What this task involves: Filter the data for lines with the word "Create", then copy every line so identified.

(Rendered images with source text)

--- --- ---

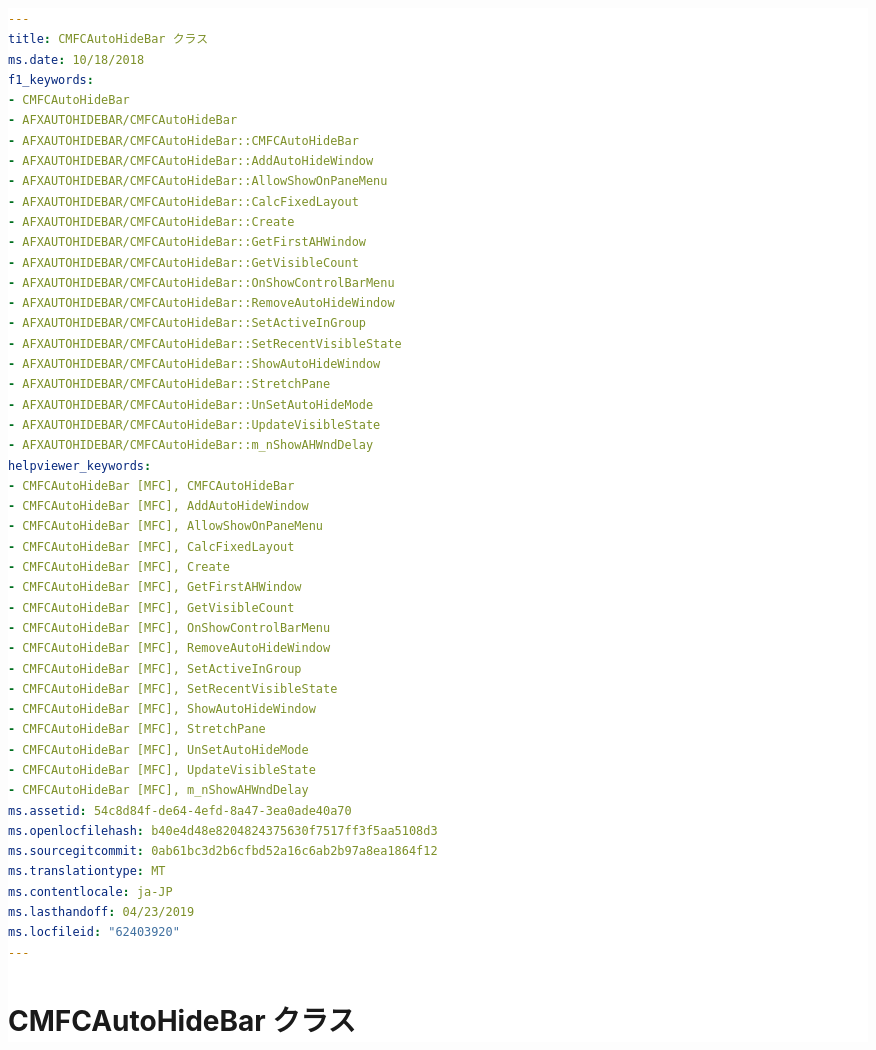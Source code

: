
 ```yaml
---
title: CMFCAutoHideBar クラス
ms.date: 10/18/2018
f1_keywords:
- CMFCAutoHideBar
- AFXAUTOHIDEBAR/CMFCAutoHideBar
- AFXAUTOHIDEBAR/CMFCAutoHideBar::CMFCAutoHideBar
- AFXAUTOHIDEBAR/CMFCAutoHideBar::AddAutoHideWindow
- AFXAUTOHIDEBAR/CMFCAutoHideBar::AllowShowOnPaneMenu
- AFXAUTOHIDEBAR/CMFCAutoHideBar::CalcFixedLayout
- AFXAUTOHIDEBAR/CMFCAutoHideBar::Create
- AFXAUTOHIDEBAR/CMFCAutoHideBar::GetFirstAHWindow
- AFXAUTOHIDEBAR/CMFCAutoHideBar::GetVisibleCount
- AFXAUTOHIDEBAR/CMFCAutoHideBar::OnShowControlBarMenu
- AFXAUTOHIDEBAR/CMFCAutoHideBar::RemoveAutoHideWindow
- AFXAUTOHIDEBAR/CMFCAutoHideBar::SetActiveInGroup
- AFXAUTOHIDEBAR/CMFCAutoHideBar::SetRecentVisibleState
- AFXAUTOHIDEBAR/CMFCAutoHideBar::ShowAutoHideWindow
- AFXAUTOHIDEBAR/CMFCAutoHideBar::StretchPane
- AFXAUTOHIDEBAR/CMFCAutoHideBar::UnSetAutoHideMode
- AFXAUTOHIDEBAR/CMFCAutoHideBar::UpdateVisibleState
- AFXAUTOHIDEBAR/CMFCAutoHideBar::m_nShowAHWndDelay
helpviewer_keywords:
- CMFCAutoHideBar [MFC], CMFCAutoHideBar
- CMFCAutoHideBar [MFC], AddAutoHideWindow
- CMFCAutoHideBar [MFC], AllowShowOnPaneMenu
- CMFCAutoHideBar [MFC], CalcFixedLayout
- CMFCAutoHideBar [MFC], Create
- CMFCAutoHideBar [MFC], GetFirstAHWindow
- CMFCAutoHideBar [MFC], GetVisibleCount
- CMFCAutoHideBar [MFC], OnShowControlBarMenu
- CMFCAutoHideBar [MFC], RemoveAutoHideWindow
- CMFCAutoHideBar [MFC], SetActiveInGroup
- CMFCAutoHideBar [MFC], SetRecentVisibleState
- CMFCAutoHideBar [MFC], ShowAutoHideWindow
- CMFCAutoHideBar [MFC], StretchPane
- CMFCAutoHideBar [MFC], UnSetAutoHideMode
- CMFCAutoHideBar [MFC], UpdateVisibleState
- CMFCAutoHideBar [MFC], m_nShowAHWndDelay
ms.assetid: 54c8d84f-de64-4efd-8a47-3ea0ade40a70
ms.openlocfilehash: b40e4d48e8204824375630f7517ff3f5aa5108d3
ms.sourcegitcommit: 0ab61bc3d2b6cfbd52a16c6ab2b97a8ea1864f12
ms.translationtype: MT
ms.contentlocale: ja-JP
ms.lasthandoff: 04/23/2019
ms.locfileid: "62403920"
---
```

# <a name="cmfcautohidebar-class"></a>CMFCAutoHideBar クラス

--- --- ---

Response below:
- AFXAUTOHIDEBAR/CMFCAutoHideBar::Create
- CMFCAutoHideBar [MFC], Create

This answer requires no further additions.